Jilo switched on the porch light, then opened the door just enough to get a good look at the woman—and to make certain that she was alone. The woman was older than Jilo. Certainly thirty, probably forty. She was well dressed, in a gray box jacket suit with trim in a darker shade of gray. A red pillbox hat topped with a pearl stickpin and a black birdcage veil. Her lips were painted a red that mirrored the shade of her hat. She stood there drenched and trembling in the cold, mascara running down her cheeks. But still she held her chin high, looking down at Jilo over the bridge of her nose. Her eyebrows were raised as if in expectation that Jilo would pay her obeisance. As Jilo took her in, it struck her to see how such vulnerability could be paired with such a look of haughtiness.

“May I help you?” Jilo asked, adding as an afterthought, “Ma’am?”

“I need to speak to the old Negress,” she said, yanking on the screeching screen door with such vehemence, Jilo feared this cry might be its last. “Oh, do let me pass,” she said, pushing past Jilo, her tone impatient and irritated.

Jilo faced the intruder, amazed to see this buckra woman standing there before her, steam starting to rise up from her damp garments.

“Well, where is she? The woman”—she seemed to be searching her memory—“May. Yes, Mother May. She helped me before. Years ago now. I need her help again. I went to the cemetery three days in a row now, and she hasn’t shown up like usual. I know this is where she lives.”

“She did live here, ma’am . . .”

“Did?” the woman interrupted her.

“Yes, my grandmother passed some months back.”

The visitor’s face hardened. “This is very inconvenient. I am in great need of her services.”

Jilo had to swallow back a laugh. “I apologize for the inconvenience my grandmother’s death has caused you,” she said, a good dose of sarcasm creeping into her words, though she had done her best to modulate her tone.

The woman didn’t seem to notice. Instead, her gaze narrowed on Jilo. “Wait, you say she was your grandmother?”

Jilo nodded. “Yes, ma’am, she was indeed.”

“Then you can help me, can’t you?” The woman grasped Jilo’s forearms in her small, pale hands, made to look even paler by the scarlet nail polish she wore. “That’s how it works with your kind and this Negro magic isn’t it? It gets passed on through the blood. Right?” The woman shook Jilo’s arms, tugging hard enough to make Jilo take a step closer. “You can help me.” The words sounded more like a statement of fact than a question.

Jilo smiled and began shaking her head. “No, ma’am, I can’t . . .”

“I’ll pay you.” To Jilo’s surprise, the woman fell to her knees sobbing, pressing Jilo’s hand to her tearstained cheek before pulling back to kiss it.

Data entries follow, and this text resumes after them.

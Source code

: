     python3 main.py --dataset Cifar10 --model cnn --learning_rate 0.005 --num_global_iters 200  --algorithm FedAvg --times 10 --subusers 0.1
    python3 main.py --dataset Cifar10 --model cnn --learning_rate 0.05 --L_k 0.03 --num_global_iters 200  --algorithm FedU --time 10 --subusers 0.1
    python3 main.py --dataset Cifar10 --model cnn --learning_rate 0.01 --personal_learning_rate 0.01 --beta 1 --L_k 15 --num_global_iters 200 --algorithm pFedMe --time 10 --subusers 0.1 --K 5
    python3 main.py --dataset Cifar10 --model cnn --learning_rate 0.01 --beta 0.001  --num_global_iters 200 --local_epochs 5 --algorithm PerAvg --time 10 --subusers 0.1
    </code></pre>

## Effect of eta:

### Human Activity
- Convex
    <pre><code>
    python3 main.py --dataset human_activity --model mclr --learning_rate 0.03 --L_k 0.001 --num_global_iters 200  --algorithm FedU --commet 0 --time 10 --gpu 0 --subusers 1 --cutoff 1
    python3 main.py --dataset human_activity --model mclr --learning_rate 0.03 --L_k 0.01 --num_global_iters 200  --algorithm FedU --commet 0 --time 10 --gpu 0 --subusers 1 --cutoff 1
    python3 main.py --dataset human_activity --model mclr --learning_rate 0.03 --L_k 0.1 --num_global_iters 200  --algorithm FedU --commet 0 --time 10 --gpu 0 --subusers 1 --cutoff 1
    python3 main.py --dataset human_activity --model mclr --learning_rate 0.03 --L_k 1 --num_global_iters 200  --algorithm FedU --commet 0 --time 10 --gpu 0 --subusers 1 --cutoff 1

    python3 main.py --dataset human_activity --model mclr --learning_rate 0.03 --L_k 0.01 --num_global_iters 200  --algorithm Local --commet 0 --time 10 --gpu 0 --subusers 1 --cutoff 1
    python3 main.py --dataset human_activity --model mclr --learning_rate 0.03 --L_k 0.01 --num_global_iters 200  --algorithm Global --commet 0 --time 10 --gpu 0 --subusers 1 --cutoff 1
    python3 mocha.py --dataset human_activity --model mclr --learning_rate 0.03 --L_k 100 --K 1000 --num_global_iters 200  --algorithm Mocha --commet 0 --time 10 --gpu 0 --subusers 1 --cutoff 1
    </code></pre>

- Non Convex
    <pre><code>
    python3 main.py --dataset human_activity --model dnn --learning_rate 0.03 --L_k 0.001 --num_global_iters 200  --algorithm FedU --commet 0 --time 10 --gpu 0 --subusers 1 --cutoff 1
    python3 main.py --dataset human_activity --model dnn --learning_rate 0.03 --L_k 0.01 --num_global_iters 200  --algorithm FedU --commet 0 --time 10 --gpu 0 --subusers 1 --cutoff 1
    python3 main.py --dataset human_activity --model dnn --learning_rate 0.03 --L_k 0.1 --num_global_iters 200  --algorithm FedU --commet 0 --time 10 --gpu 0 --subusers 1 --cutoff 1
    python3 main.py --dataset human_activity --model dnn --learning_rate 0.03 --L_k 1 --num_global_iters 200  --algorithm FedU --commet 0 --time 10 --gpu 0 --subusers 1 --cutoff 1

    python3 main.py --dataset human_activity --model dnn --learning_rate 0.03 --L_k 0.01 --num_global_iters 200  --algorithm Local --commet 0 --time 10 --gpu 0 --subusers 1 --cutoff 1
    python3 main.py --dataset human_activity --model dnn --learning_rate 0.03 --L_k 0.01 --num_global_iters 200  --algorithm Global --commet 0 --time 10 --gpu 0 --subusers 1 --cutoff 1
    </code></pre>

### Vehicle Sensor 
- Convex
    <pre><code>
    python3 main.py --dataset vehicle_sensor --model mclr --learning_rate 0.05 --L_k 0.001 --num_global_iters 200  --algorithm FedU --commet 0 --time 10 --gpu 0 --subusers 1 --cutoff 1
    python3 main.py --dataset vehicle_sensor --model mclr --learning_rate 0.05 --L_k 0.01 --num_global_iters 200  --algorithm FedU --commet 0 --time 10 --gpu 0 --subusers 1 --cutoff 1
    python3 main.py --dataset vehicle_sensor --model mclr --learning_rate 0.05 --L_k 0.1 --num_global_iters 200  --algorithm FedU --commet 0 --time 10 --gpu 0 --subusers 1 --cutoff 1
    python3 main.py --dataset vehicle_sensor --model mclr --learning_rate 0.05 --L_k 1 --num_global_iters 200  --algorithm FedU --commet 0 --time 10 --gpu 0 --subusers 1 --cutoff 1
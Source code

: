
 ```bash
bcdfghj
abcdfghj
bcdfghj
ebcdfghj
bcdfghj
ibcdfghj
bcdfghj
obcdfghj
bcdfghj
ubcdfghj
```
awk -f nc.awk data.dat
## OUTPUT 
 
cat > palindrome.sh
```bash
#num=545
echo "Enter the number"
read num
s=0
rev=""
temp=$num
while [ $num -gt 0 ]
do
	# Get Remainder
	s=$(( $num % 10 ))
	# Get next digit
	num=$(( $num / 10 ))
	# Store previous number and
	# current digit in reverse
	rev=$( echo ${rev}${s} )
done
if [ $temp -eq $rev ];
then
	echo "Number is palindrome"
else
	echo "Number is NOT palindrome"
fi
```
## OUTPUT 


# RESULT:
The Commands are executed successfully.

Jilo jerked her hand free. “I don’t know,” she said, the wheels in her mind spinning fast. “The work is dangerous. And I’m not as practiced at it as my grandmother was.”

“I will pay you well.”

Jilo took a couple of steps back and placed her hands on her hips, giving the fine lady the very same stink eye she’d given Binah only minutes before. “You tell me what Nana—I mean, Mother May—did for you, and I’ll see if I can help. No promises, though. And it’s cash up front.”

The woman’s hand flew up to her breast and she froze in place, suddenly, it seemed, cognizant of her humble position. “There’s a woman. An ungodly and lascivious woman. A rival for my husband’s affections.” She rose, turning her back to Jilo, undid a button on her suit, and tugged a stash of bills from her brassiere. “Again. Last time, she tried to turn my husband’s affections from me. This time, she’s determined to take my life so that she can have him. She’s put a fix on me.” She carefully peeled off two five-dollar bills, which she held out to Jilo. “I need you to remove it.” Jilo stepped forward, amazed at her own temerity, and took the rest of the bills from the woman’s other hand, leaving the woman clutching the two fives.

“But that’s so much more than your grandmother would have ever charged,” the woman protested.

Jilo tilted her head and rested her left hand on her hip. “My grandmother’s just a bit up the road at Laurel Grove. You think you can get a better deal from her, you’re more than welcome to try.” She wanted to sound confident, and to her own ears she did, but she held that wad of cash in a death grip.

The woman relented, lowering her head. “All right. But this had better work.”